Revisiting the Anti-Globalisation Movement

Globalisation is not a modern phenomenon. It has been in existence for decades in several forms and degrees. It evolved rapidly after the cold war era. The trend in the initial stages of globalisation was largely influenced by a country’s politics and economic policies. In case of trade, GATT attempted to liberalise it and numerous bilateral and regional trade agreements came into play. With respect to developing nations, their initial policy was inward looking. However, the debt crisis brought many people out of their restricted shells. For instance, in India, the roots of globalisation lie in the 1990s, when the then finance minister, Dr. Manmohan Singh initiated the economic liberalization plan (LPG).
Simultaneously, a new social movement emerged which was called the “anti-globalisation movement”. People became concerned about the spreading inequality, violation of human rights, a threat to culture and damage to the environment. The aim of these protests was to outline and address the various harmful consequences of globalisation. They involved people belonging to different fields such as workers, indigenous people, environmentalists, unions, the youth, the poor and others who are striving to find economic and social equality.

One such movement occurred around 1994 with the Zapatista uprising. Mexican Indians known as Zapatistas took out a march from Chiapas, to Mexico City. This was done in order to express indignation against the global mining companies who were affecting the land of indigenous communities and to protect values and culture from the advent of globalisation. The situation was aggravated with the enactment of North American Free Trade Agreement (NAFTA). Not only was their resource rich land under threat, but the Chiapas also feared that international competition will obliterate their local business. The uprising caused significant economic loss to Mexico and the government had to struggle to win back foreign investor’s confidence. Consequently, constitutional reforms were made by the government of Mexico to protect the rights of the indigenous community. For the first time, the protest outlined the threat to local life, culture and values posed by liberalisation.

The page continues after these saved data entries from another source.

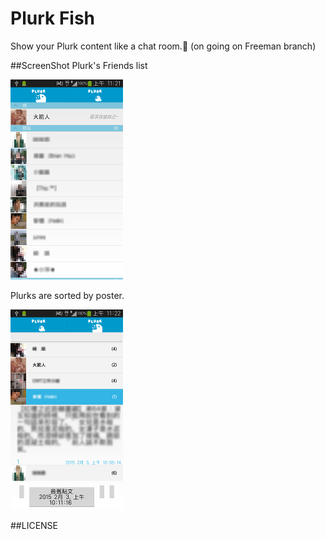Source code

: Plurk Fish
==========
Show your Plurk content like a chat room.
(on going on Freeman branch)

##ScreenShot
Plurk's Friends list


![Alt text](screenshot_1.png)


Plurks are sorted by poster.


![Alt text](screenshot_2.png)


##LICENSE
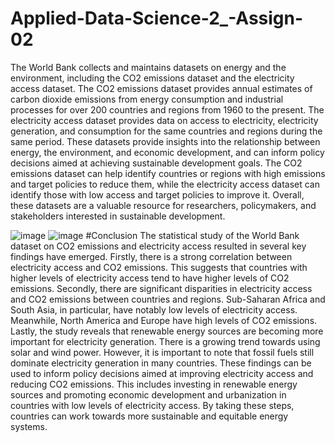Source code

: # Applied-Data-Science-2_-Assign-02
The World Bank collects and maintains datasets on energy and the environment, including the CO2 emissions dataset and the electricity access dataset. The CO2 emissions dataset provides annual estimates of carbon dioxide emissions from energy consumption and industrial processes for over 200 countries and regions from 1960 to the present. The electricity access dataset provides data on access to electricity, electricity generation, and consumption for the same countries and regions during the same period. These datasets provide insights into the relationship between energy, the environment, and economic development, and can inform policy decisions aimed at achieving sustainable development goals. The CO2 emissions dataset can help identify countries or regions with high emissions and target policies to reduce them, while the electricity access dataset can identify those with low access and target policies to improve it. Overall, these datasets are a valuable resource for researchers, policymakers, and stakeholders interested in sustainable development.

![image](https://user-images.githubusercontent.com/127060778/228911589-9c1aaa92-af63-4653-a882-e4f636e1cf49.png)
![image](https://user-images.githubusercontent.com/127060778/228911613-ac23f549-ebae-4de3-8579-af7e5e451e7e.png)
#Conclusion
The statistical study of the World Bank dataset on CO2 emissions and electricity access resulted in several key findings have emerged. Firstly, there is a strong correlation between electricity access and CO2 emissions. This suggests that countries with higher levels of electricity access tend to have higher levels of CO2 emissions. Secondly, there are significant disparities in electricity access and CO2 emissions between countries and regions. Sub-Saharan Africa and South Asia, in particular, have notably low levels of electricity access. Meanwhile, North America and Europe have high levels of CO2 emissions. Lastly, the study reveals that renewable energy sources are becoming more important for electricity generation. There is a growing trend towards using solar and wind power. However, it is important to note that fossil fuels still dominate electricity generation in many countries. These findings can be used to inform policy decisions aimed at improving electricity access and reducing CO2 emissions. This includes investing in renewable energy sources and promoting economic development and urbanization in countries with low levels of electricity access. By taking these steps, countries can work towards more sustainable and equitable energy systems.
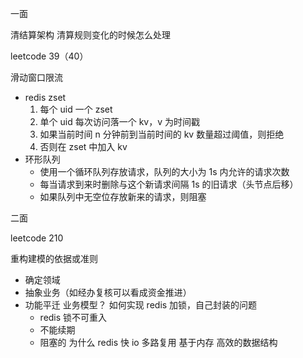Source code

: 一面

清结算架构
清算规则变化的时候怎么处理

leetcode 39（40）

滑动窗口限流

* redis zset
	1. 每个 uid 一个 zset
	2. 单个 uid 每次访问落一个 kv，v 为时间戳
	3. 如果当前时间 n 分钟前到当前时间的 kv 数量超过阈值，则拒绝
	4. 否则在 zset 中加入 kv
* 环形队列
	* 使用一个循环队列存放请求，队列的大小为 1s 内允许的请求次数
	* 每当请求到来时删除与这个新请求间隔 1s 的旧请求（头节点后移）
	* 如果队列中无空位存放新来的请求，则阻塞

二面

leetcode 210

重构建模的依据或准则
* 确定领域
* 抽象业务（如经办复核可以看成资金推进）
* 功能平迁
业务模型？
如何实现 redis 加锁，自己封装的问题
	* redis 锁不可重入
	* 不能续期
	* 阻塞的
为什么 redis 快 
	io 多路复用
	基于内存
	高效的数据结构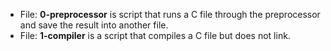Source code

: * File: **0-preprocessor** is script that runs a C file through the preprocessor and save the result into another file.
* File: **1-compiler** is a script that compiles a C file but does not link.

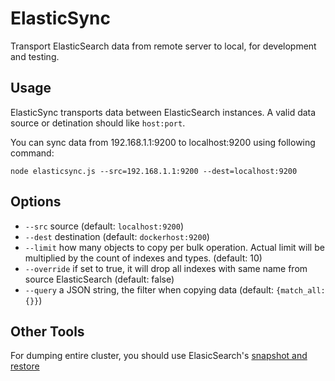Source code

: # ElasticSync

Transport ElasticSearch data from remote server to local, for development and testing.

## Usage

ElasticSync transports data between ElasticSearch instances. A valid data source or detination should like `host:port`.

You can sync data from 192.168.1.1:9200 to localhost:9200 using following command:

    node elasticsync.js --src=192.168.1.1:9200 --dest=localhost:9200

## Options

- `--src` source (default: `localhost:9200`)
- `--dest` destination (default: `dockerhost:9200`)
- `--limit` how many objects to copy per bulk operation. Actual limit will be multiplied by the count of indexes and types. (default: 10)
- `--override` if set to true, it will drop all indexes with same name from source ElasticSearch (default: false)
- `--query` a JSON string, the filter when copying data (default: `{match_all: {}}`)

## Other Tools

For dumping entire cluster, you should use ElasicSearch's [snapshot and restore](http://www.elasticsearch.org/guide/en/elasticsearch/reference/current/modules-snapshots.html)
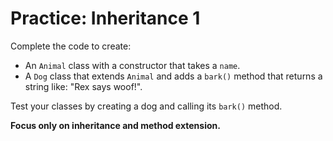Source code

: # Practice: Inheritance 1

Complete the code to create:
- An `Animal` class with a constructor that takes a `name`.
- A `Dog` class that extends `Animal` and adds a `bark()` method that returns a string like: "Rex says woof!".

Test your classes by creating a dog and calling its `bark()` method.

**Focus only on inheritance and method extension.**
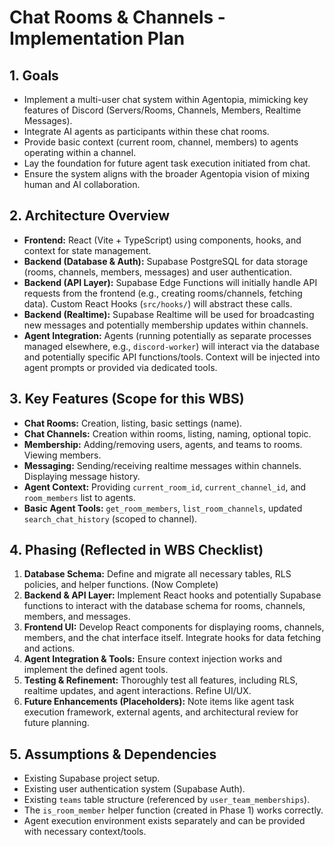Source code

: # Chat Rooms & Channels - Implementation Plan

## 1. Goals

*   Implement a multi-user chat system within Agentopia, mimicking key features of Discord (Servers/Rooms, Channels, Members, Realtime Messages).
*   Integrate AI agents as participants within these chat rooms.
*   Provide basic context (current room, channel, members) to agents operating within a channel.
*   Lay the foundation for future agent task execution initiated from chat.
*   Ensure the system aligns with the broader Agentopia vision of mixing human and AI collaboration.

## 2. Architecture Overview

*   **Frontend:** React (Vite + TypeScript) using components, hooks, and context for state management.
*   **Backend (Database & Auth):** Supabase PostgreSQL for data storage (rooms, channels, members, messages) and user authentication.
*   **Backend (API Layer):** Supabase Edge Functions will initially handle API requests from the frontend (e.g., creating rooms/channels, fetching data). Custom React Hooks (`src/hooks/`) will abstract these calls.
*   **Backend (Realtime):** Supabase Realtime will be used for broadcasting new messages and potentially membership updates within channels.
*   **Agent Integration:** Agents (running potentially as separate processes managed elsewhere, e.g., `discord-worker`) will interact via the database and potentially specific API functions/tools. Context will be injected into agent prompts or provided via dedicated tools.

## 3. Key Features (Scope for this WBS)

*   **Chat Rooms:** Creation, listing, basic settings (name).
*   **Chat Channels:** Creation within rooms, listing, naming, optional topic.
*   **Membership:** Adding/removing users, agents, and teams to rooms. Viewing members.
*   **Messaging:** Sending/receiving realtime messages within channels. Displaying message history.
*   **Agent Context:** Providing `current_room_id`, `current_channel_id`, and `room_members` list to agents.
*   **Basic Agent Tools:** `get_room_members`, `list_room_channels`, updated `search_chat_history` (scoped to channel).

## 4. Phasing (Reflected in WBS Checklist)

1.  **Database Schema:** Define and migrate all necessary tables, RLS policies, and helper functions. (Now Complete)
2.  **Backend & API Layer:** Implement React hooks and potentially Supabase functions to interact with the database schema for rooms, channels, members, and messages.
3.  **Frontend UI:** Develop React components for displaying rooms, channels, members, and the chat interface itself. Integrate hooks for data fetching and actions.
4.  **Agent Integration & Tools:** Ensure context injection works and implement the defined agent tools.
5.  **Testing & Refinement:** Thoroughly test all features, including RLS, realtime updates, and agent interactions. Refine UI/UX.
6.  **Future Enhancements (Placeholders):** Note items like agent task execution framework, external agents, and architectural review for future planning.

## 5. Assumptions & Dependencies

*   Existing Supabase project setup.
*   Existing user authentication system (Supabase Auth).
*   Existing `teams` table structure (referenced by `user_team_memberships`).
*   The `is_room_member` helper function (created in Phase 1) works correctly.
*   Agent execution environment exists separately and can be provided with necessary context/tools. 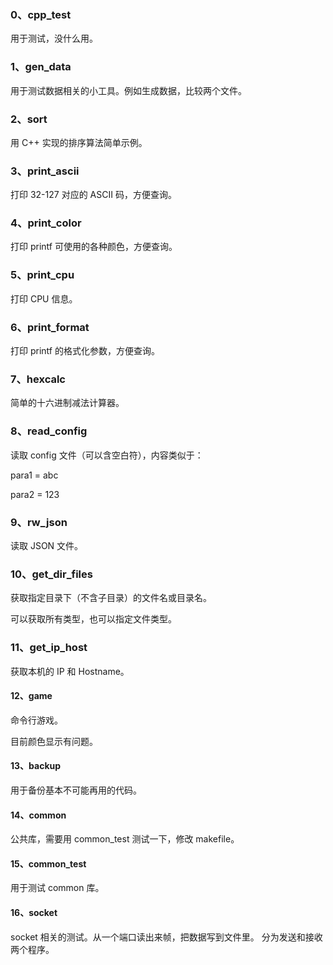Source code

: ### 0、cpp_test

用于测试，没什么用。



### 1、gen_data

用于测试数据相关的小工具。例如生成数据，比较两个文件。



### 2、sort

用 C++ 实现的排序算法简单示例。



### 3、print_ascii

打印 32-127 对应的 ASCII 码，方便查询。



### 4、print_color

打印 printf 可使用的各种颜色，方便查询。



### 5、print_cpu

打印 CPU 信息。



### 6、print_format

打印 printf 的格式化参数，方便查询。



### 7、hexcalc

简单的十六进制减法计算器。



### 8、read_config

读取 config 文件（可以含空白符），内容类似于：

para1 = abc

para2 = 123



### 9、rw_json

读取 JSON 文件。



### 10、get_dir_files

获取指定目录下（不含子目录）的文件名或目录名。

可以获取所有类型，也可以指定文件类型。



### 11、get_ip_host

获取本机的 IP 和 Hostname。



#### 12、game

命令行游戏。

目前颜色显示有问题。



#### 13、backup

用于备份基本不可能再用的代码。


#### 14、common

公共库，需要用 common_test 测试一下，修改 makefile。

#### 15、common_test

用于测试 common 库。

#### 16、socket

socket 相关的测试。从一个端口读出来帧，把数据写到文件里。
分为发送和接收两个程序。
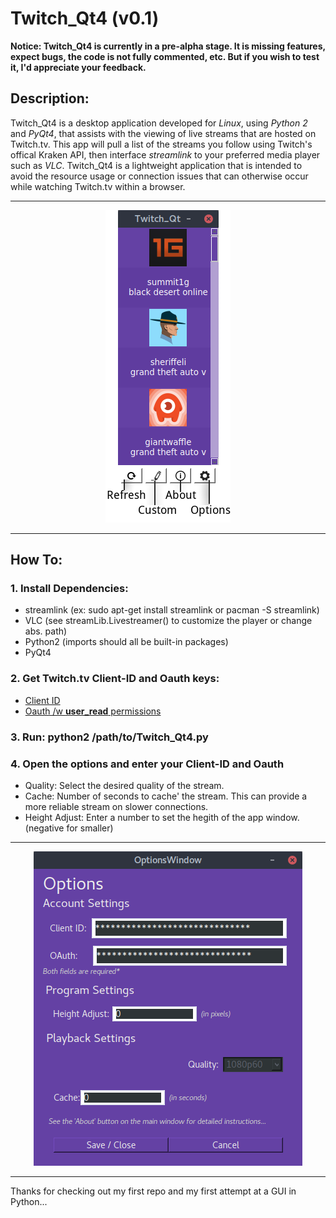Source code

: # Twitch_Qt4 (v0.1)
**Notice: Twitch_Qt4 is currently in a pre-alpha stage. It is missing features, expect bugs, the code is not fully commented, etc. But if you wish to test it, I'd appreciate your feedback.**

## Description:
Twitch_Qt4 is a desktop application developed for *Linux*, using *Python 2* and *PyQt4*, that assists with the viewing of live streams that are hosted on Twitch.tv. This app will pull a list of the streams you follow using Twitch's offical Kraken API, then interface *streamlink* to your preferred media player such as *VLC*. Twitch_Qt4 is a lightweight application that is intended to avoid the resource usage or connection issues that can otherwise occur while watching Twitch.tv within a browser.

<hr>

<p align="center">
  <img src="https://github.com/datguy-dev/Twitch_Qt4/blob/master/assets/UI.png" title="Main Window">
</p>

<hr>

## How To:
### 1. Install Dependencies:
  * streamlink (ex: sudo apt-get install streamlink or pacman -S streamlink)
  * VLC (see streamLib.Livestreamer() to customize the player or change abs. path)
  * Python2 (imports should all be built-in packages)
  * PyQt4
  
### 2. Get Twitch.tv Client-ID and Oauth keys:
   * [Client ID](https://blog.twitch.tv/client-id-required-for-kraken-api-calls-afbb8e95f843)
   * [Oauth /w **user_read** permissions](http://twitchapps.com/tokengen/)
   
### 3. Run: python2 /path/to/Twitch_Qt4.py

### 4. Open the options and enter your Client-ID and Oauth
   - Quality: Select the desired quality of the stream.
   - Cache: Number of seconds to cache' the stream. This can provide a more reliable stream on slower connections.
   - Height Adjust: Enter a number to set the hegith of the app window. (negative for smaller)

<hr>

<p align="center">
  <img src="https://github.com/datguy-dev/Twitch_Qt4/blob/master/assets/options.png" title="Options Window">
</p>

<hr>

Thanks for checking out my first repo and my first attempt at a GUI in Python...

It was followed by a three week strike by public transportation workers in France (in the year 1995). The Maastricht Treaty marked the beginning of the European Union. The integration of the European market necessitated the nations to privatise services, maintain high interest rates, among other things. This lead to France privatising numerous industries which was when coupled with free trade policies threatened job security of the working class. The general fear was that conversion of industries from public to private would make the industries less accountable and would cause severe unemployment. This, they believed would also wipe out subsidies.

Another important incident was the 1999 Seattle Protest. In 1999, WTO meetings were convened in Seattle, Washington wherein discussions pertaining to integration of the world market through trade barrier reductions and other liberalisation policies were taken place. Simultaneously, protests, marches and occasional rioting started transpiring against the organisation, the idea of capitalism and the rapid spread of globalisation. A group of protestors who were part of the Seattle Protest, and were called the ‘Turtles and Teamsters’ demanded human rights and environmental concerns to be addressed by the global free trade countries. These protests were not at all peaceful as cars were set on fire and buildings were stoned.

The Seattle protest was immediately followed by various other protests, largely occurring in the West. In 2000, protests were carried out during meetings of the International Monetary Fund and World Bank. Quebec, Prague, Genoa, etc. were other countries who were the witnesses to anti-globalisation protests in the 1990s. In India, the protests began soon after India’s LPG policy came into force and transnational food companies entered into the Indian market. In 1995, Karnataka Rajya Raita Sangha (KRRS) raised protests against Kentucky Fried Chicken which had opened 30 food outlets in the state. The farmers believed that the style of farming required to feed the industry’s large need would degrade the land and cause health issues. The popular opinion was that globalisation and free trade has disrupted the system of rights like right to food, right to culture and right to safety. These revolts carried on till 2000s and are still going on in various shades.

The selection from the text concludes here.